Es un exceso afirmar a boca de jarro que los argentinos inventamos los dibujos animados, las huellas digitales o la transfusión sanguínea. Lo apropiado seria decir que nuestros compatriotas indagaron de manera exitosa en campos ya estudiados por la ciencia mundial, sin por eso menoscabar su condición de legítimos investigadores.
Huellas de tinta
La antigua cultura china sabía de las huellas digitales y científicos ingleses estudiaron muy seriamente este tema en el siglo XIX. Juan Vucetich llegó al país a los 24 años y a los pocos años se empleó como contable en la Policía de la Provincia de Buenos Aires. Al tiempo fue transferido a un laboratorio que trabajaba en posibles métodos de identificación. Un buen día, el legislador Francisco Seguí se olvidó un número de la revista científica “Revieu Cientifiqué” en la oficina del Capitán Núñez, jefe de la policía. Este se la pasa a Vucetich, ya que había un artículo sobre impresiones dactilares hecha por el antropólogo Sir Francis Galton –“Les impreintes digitales”– , y le sugiere seguir ese rumbo de investigación en su trabajo.
A los seis meses de aquel suceso fortuito, Vucetich inauguró el nuevo sistema de identificación. Su intuición lo llevó a seguir el certero camino que marcaba Galton e incluso perfeccionarlo.

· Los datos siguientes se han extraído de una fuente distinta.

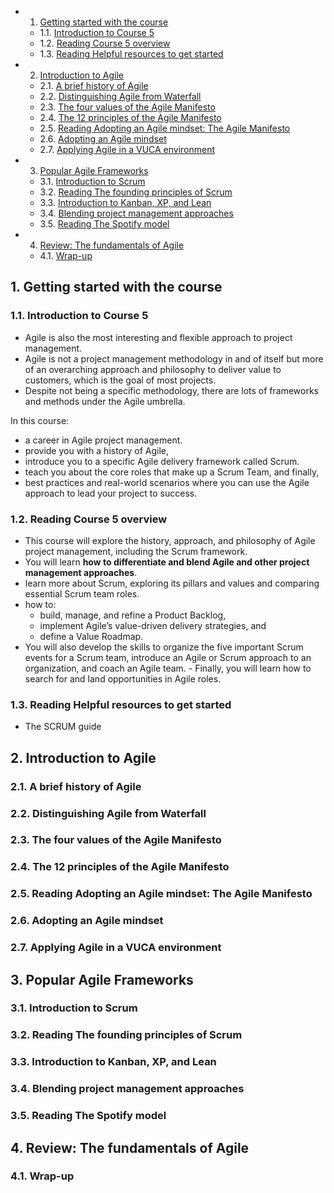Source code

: <!-- vscode-markdown-toc -->
* 1. [Getting started with the course](#Gettingstartedwiththecourse)
	* 1.1. [Introduction to Course 5](#IntroductiontoCourse5)
	* 1.2. [Reading Course 5 overview](#ReadingCourse5overview)
	* 1.3. [Reading Helpful resources to get started](#ReadingHelpfulresourcestogetstarted)
* 2. [Introduction to Agile](#IntroductiontoAgile)
	* 2.1. [A brief history of Agile](#AbriefhistoryofAgile)
	* 2.2. [Distinguishing Agile from Waterfall](#DistinguishingAgilefromWaterfall)
	* 2.3. [The four values of the Agile Manifesto](#ThefourvaluesoftheAgileManifesto)
	* 2.4. [The 12 principles of the Agile Manifesto](#The12principlesoftheAgileManifesto)
	* 2.5. [Reading Adopting an Agile mindset: The Agile Manifesto](#ReadingAdoptinganAgilemindset:TheAgileManifesto)
	* 2.6. [Adopting an Agile mindset](#AdoptinganAgilemindset)
	* 2.7. [Applying Agile in a VUCA environment](#ApplyingAgileinaVUCAenvironment)
* 3. [Popular Agile Frameworks](#PopularAgileFrameworks)
	* 3.1. [Introduction to Scrum](#IntroductiontoScrum)
	* 3.2. [Reading The founding principles of Scrum](#ReadingThefoundingprinciplesofScrum)
	* 3.3. [Introduction to Kanban, XP, and Lean](#IntroductiontoKanbanXPandLean)
	* 3.4. [Blending project management approaches](#Blendingprojectmanagementapproaches)
	* 3.5. [Reading The Spotify model](#ReadingTheSpotifymodel)
* 4. [Review: The fundamentals of Agile](#Review:ThefundamentalsofAgile)
	* 4.1. [Wrap-up](#Wrap-up)

<!-- vscode-markdown-toc-config
	numbering=true
	autoSave=true
	/vscode-markdown-toc-config -->
<!-- /vscode-markdown-toc -->



##  1. <a name='Gettingstartedwiththecourse'></a>Getting started with the course

###  1.1. <a name='IntroductiontoCourse5'></a>Introduction to Course 5

- Agile is also the most interesting and flexible approach to project management. 
- Agile is not a project management methodology in and of itself but more of an overarching approach and philosophy to deliver value to customers, which is the goal of most projects. 
- Despite not being a specific methodology, there are lots of frameworks and methods under the Agile umbrella. 

In this course:
- a career in Agile project management. 
- provide you with a history of Agile, 
- introduce you to a specific Agile delivery framework called Scrum. 
- teach you about the core roles that make up a Scrum Team, and finally, 
- best practices and real-world scenarios where you can use the Agile approach to lead your project to success.

###  1.2. <a name='ReadingCourse5overview'></a>Reading Course 5 overview

- This course will explore the history, approach, and philosophy of Agile project management, including the Scrum framework. 
- You will learn **how to differentiate and blend Agile and other project management approaches**. 
- learn more about Scrum, exploring its pillars and values and comparing essential Scrum team roles. 
- how to:
  - build, manage, and refine a Product Backlog, 
  - implement Agile’s value-driven delivery strategies, and 
  - define a Value Roadmap. 
- You will also develop the skills to organize the five important Scrum events for a Scrum team, introduce an Agile or Scrum approach to an organization, and coach an Agile team. - Finally, you will learn how to search for and land opportunities in Agile roles. 

###  1.3. <a name='ReadingHelpfulresourcestogetstarted'></a>Reading Helpful resources to get started

- The SCRUM guide 
  
##  2. <a name='IntroductiontoAgile'></a>Introduction to Agile

###  2.1. <a name='AbriefhistoryofAgile'></a>A brief history of Agile

###  2.2. <a name='DistinguishingAgilefromWaterfall'></a>Distinguishing Agile from Waterfall

###  2.3. <a name='ThefourvaluesoftheAgileManifesto'></a>The four values of the Agile Manifesto

###  2.4. <a name='The12principlesoftheAgileManifesto'></a>The 12 principles of the Agile Manifesto

###  2.5. <a name='ReadingAdoptinganAgilemindset:TheAgileManifesto'></a>Reading Adopting an Agile mindset: The Agile Manifesto

###  2.6. <a name='AdoptinganAgilemindset'></a>Adopting an Agile mindset

###  2.7. <a name='ApplyingAgileinaVUCAenvironment'></a>Applying Agile in a VUCA environment


##  3. <a name='PopularAgileFrameworks'></a>Popular Agile Frameworks

###  3.1. <a name='IntroductiontoScrum'></a>Introduction to Scrum

###  3.2. <a name='ReadingThefoundingprinciplesofScrum'></a>Reading The founding principles of Scrum

###  3.3. <a name='IntroductiontoKanbanXPandLean'></a>Introduction to Kanban, XP, and Lean

###  3.4. <a name='Blendingprojectmanagementapproaches'></a>Blending project management approaches

###  3.5. <a name='ReadingTheSpotifymodel'></a>Reading The Spotify model

##  4. <a name='Review:ThefundamentalsofAgile'></a>Review: The fundamentals of Agile

###  4.1. <a name='Wrap-up'></a>Wrap-up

Finalmente en 1904, con toda justicia, dedica su obra “Al Maestro Mr. Francis Galton”.
José Biro es el inventor paradigmático de la Argentina a pesar de que llegó a la Argentina con 41 años y con la primera patente de la birome ya registrada en Hungría. Su invento, la Birome, fue el dispositivo que introdujo un grado de innovación superlativa sobre los anteriores instrumentos de escritura. Lamentablemente, ninguna empresa argentina pudo beneficiarse del invento de la birome ya que no estuvieron involucradas ni en lo comercial ni en el desarrollo tecnológico. Nos quedamos sólo con el honor de haber sellado la última versión de la patente y de haber recibido las enseñanzas de Biro durante la segunda mitad de su vida.
Biro fue un agradecido de la acogida argentina y siguió viviendo en el país hasta su muerte, en 1985, pero no por eso dejó de percibir nuestro peculiar ser nacional: “los argentinos no saben el país que tienen... esperan que todo lo haga el gobierno; pero es muy poco lo que ellos mismos hacen por el país”.
Quirino Cristiani no inventó los dibujos animados pero con gran creatividad inventaba sus propios métodos de animación y le iba pisando los talones a los creadores franceses. Su mérito pionero fue hacer, el primer largometraje de dibujos animados del mundo: “El Apóstol” y “Peludopolis”, el primero sonoro, que lamentablemente se quemó junto con otros trabajos. Indudablemente, fue un precursor del que aprendió nada menos que Walt Disney, para morir sin ser debidamente reconocido.
El más actual de todos estos inventos es la jeringa “autodescartable” y no descartable como mal se cita en la canción. La diferencia es fundamental. La descartable depende de la voluntad de la persona, la autodescartable se auto destruye con la primera y única inyección.
Decididamente, queridos connacionales y mal que nos pese, no tenemos la más larga. La calle más larga la tiene los canadienses, se llama Yonge Street y se encuentra en Toronto, según el libro Guinness.
Pero no todo está perdido, todavía nos quedan Maradona, Gardel y hasta el récord del Río de la Plata como el más ancho del mundo.
No lo hicimos nosotros. Pero qué más da, Dios nos hizo la gauchada, porque como se sabe… Dios es argentino.